The mini C-arm is typically positioned to the right of the patient for right-handed surgeons and to the left of the patient for left-handed surgeons, although this may be altered based on surgeon preference (Figure 2.3).
SURGICAL TECHNIQUE
Distal First Metatarsal Osteotomy
Tips
Copious refrigerated (37 °F) bulb syringe irrigation is used at all times with the burr, during guidewire insertion, and when overdrilling the guidewire to prevent skin and bone thermal injury.
Burring is paused every 5 to 10 seconds in order to reduce heat generation, especially in younger patients with good bone quality.
The 4:1 reducer is attached to the handpiece, and the core console is set to 4:1 reducer attachment at 5,000 rpm once the handpiece has been attached to the power cord.
The procedure is performed without a tourniquet.
Use of tourniquet may increase the chance of thermal bone necrosis and therefore nonunion/delayed union.
The patient may be placed in 10° to 20° of Trendelenburg to reduce bony bleeding during the procedure.
A medial ankle peripheral nerve block or first ray field block is performed using a combination of lidocaine 1% and ropivacaine 0.5%.
The central longitudinal axis of the first metatarsal shaft (midaxial) is marked out on a lateral fluoroscopy view of the foot (Figure 2.4).
Using fluoroscopic guidance, a 3- to 4-mm medial, midaxial, percutaneous, longitudinal incision is made at the distal metaphyseal-diaphyseal junction of the first metatarsal at the base of the first metatarsal head flare (Figure 2.5).
No periosteal stripping is necessary.
The incision is midaxial in order to avoid the dorsomedial sensory nerve.
(Optional) The first metatarsal head medial eminence may be resected prior to the osteotomy or after fixation of the osteotomy and removal of the residual distal medial shaft bone spike.

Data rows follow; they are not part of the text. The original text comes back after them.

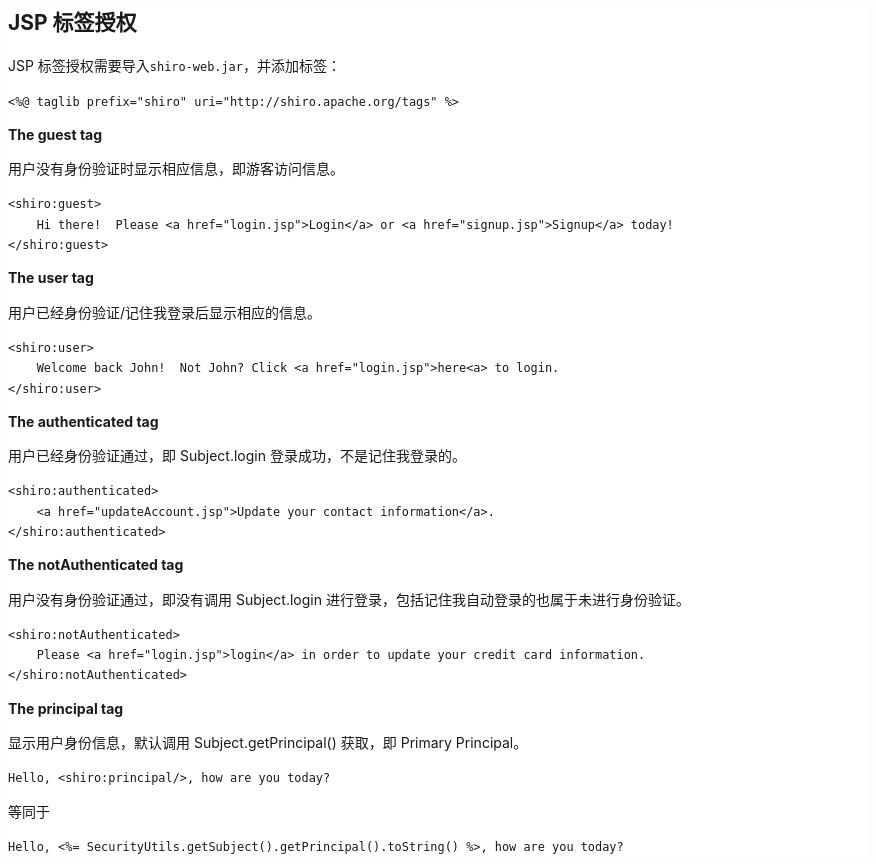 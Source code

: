 ## JSP 标签授权

JSP 标签授权需要导入`shiro-web.jar`，并添加标签：

```
<%@ taglib prefix="shiro" uri="http://shiro.apache.org/tags" %>
```

**The guest tag**

用户没有身份验证时显示相应信息，即游客访问信息。

```
<shiro:guest>
    Hi there!  Please <a href="login.jsp">Login</a> or <a href="signup.jsp">Signup</a> today!
</shiro:guest>
```

**The user tag**

用户已经身份验证/记住我登录后显示相应的信息。

```
<shiro:user>
    Welcome back John!  Not John? Click <a href="login.jsp">here<a> to login.
</shiro:user>
```

**The authenticated tag**

用户已经身份验证通过，即 Subject.login 登录成功，不是记住我登录的。

```
<shiro:authenticated>
    <a href="updateAccount.jsp">Update your contact information</a>.
</shiro:authenticated>
```

**The notAuthenticated tag**

用户没有身份验证通过，即没有调用 Subject.login 进行登录，包括记住我自动登录的也属于未进行身份验证。

```
<shiro:notAuthenticated>
    Please <a href="login.jsp">login</a> in order to update your credit card information.
</shiro:notAuthenticated>
```

**The principal tag**

显示用户身份信息，默认调用 Subject.getPrincipal() 获取，即 Primary Principal。

```
Hello, <shiro:principal/>, how are you today?
```

等同于

```
Hello, <%= SecurityUtils.getSubject().getPrincipal().toString() %>, how are you today?
```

Preservation of the medial eminence allows for greater shift of the first metatarsal head during hallux valgus correction, and therefore, the author recommends waiting to perform the medial eminence resection until after fixation of the osteotomy and removal of the residual distal medial shaft bone spike (Figure 2.6).

Figure 2.4 The central longitudinal axis of the first metatarsal shaft (midaxial) is marked out using a lateral fluoroscopy view of the foot.
Using an overhand grip, the 3.1-mm wedge burr is inserted directly into the medial eminence using AP fluoroscopic guidance with the burr handpiece over top of the first metatarsal shaft angling dorsal to plantar.